- **What to produce**: Please transcribe the line with "Project not found" and the lines after it through the end of the listing below, keeping both ends and nothing more.
***
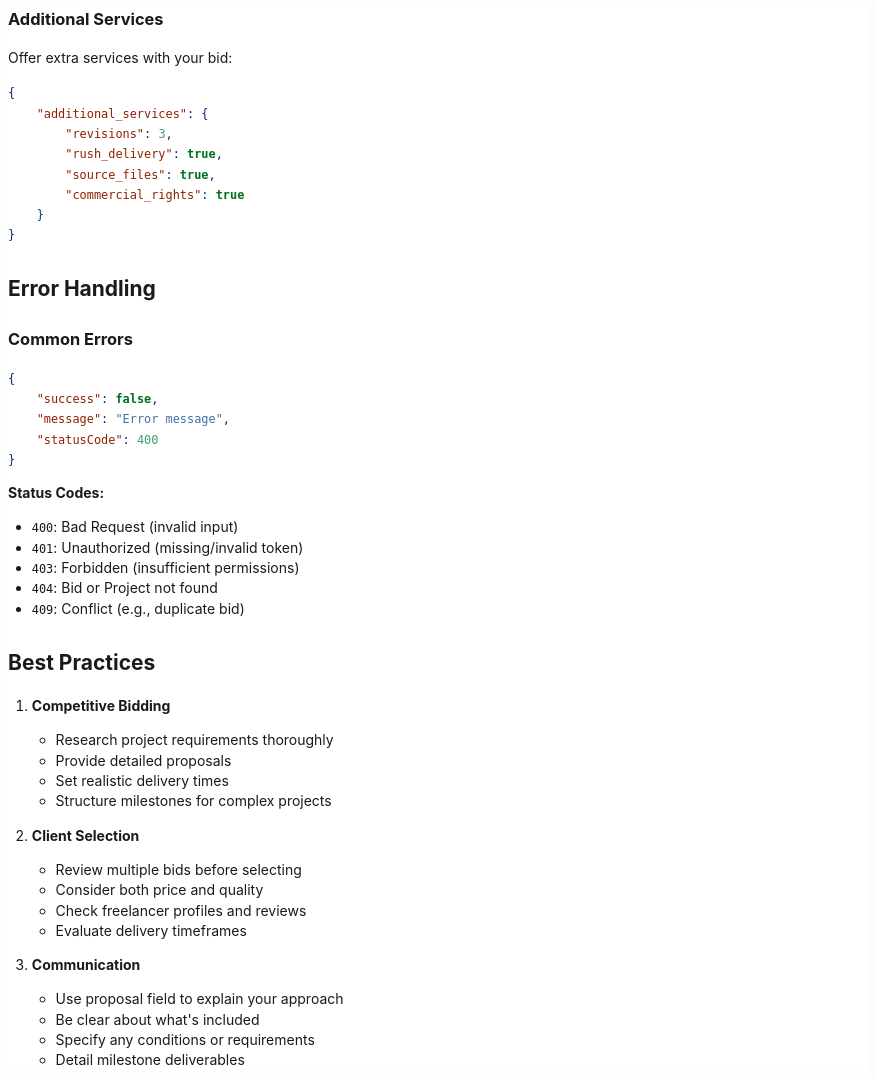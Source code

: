 ### Additional Services
Offer extra services with your bid:
```json
{
    "additional_services": {
        "revisions": 3,
        "rush_delivery": true,
        "source_files": true,
        "commercial_rights": true
    }
}
```

## Error Handling

### Common Errors

```json
{
    "success": false,
    "message": "Error message",
    "statusCode": 400
}
```

**Status Codes:**
- `400`: Bad Request (invalid input)
- `401`: Unauthorized (missing/invalid token)
- `403`: Forbidden (insufficient permissions)
- `404`: Bid or Project not found
- `409`: Conflict (e.g., duplicate bid)

## Best Practices

1. **Competitive Bidding**
   - Research project requirements thoroughly
   - Provide detailed proposals
   - Set realistic delivery times
   - Structure milestones for complex projects

2. **Client Selection**
   - Review multiple bids before selecting
   - Consider both price and quality
   - Check freelancer profiles and reviews
   - Evaluate delivery timeframes

3. **Communication**
   - Use proposal field to explain your approach
   - Be clear about what's included
   - Specify any conditions or requirements
   - Detail milestone deliverables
***
- **Task solution**:
- `404`: Bid or Project not found
- `409`: Conflict (e.g., duplicate bid)

## Best Practices

1. **Competitive Bidding**
   - Research project requirements thoroughly
   - Provide detailed proposals
   - Set realistic delivery times
   - Structure milestones for complex projects

2. **Client Selection**
   - Review multiple bids before selecting
   - Consider both price and quality
   - Check freelancer profiles and reviews
   - Evaluate delivery timeframes

3. **Communication**
   - Use proposal field to explain your approach
   - Be clear about what's included
   - Specify any conditions or requirements
   - Detail milestone deliverables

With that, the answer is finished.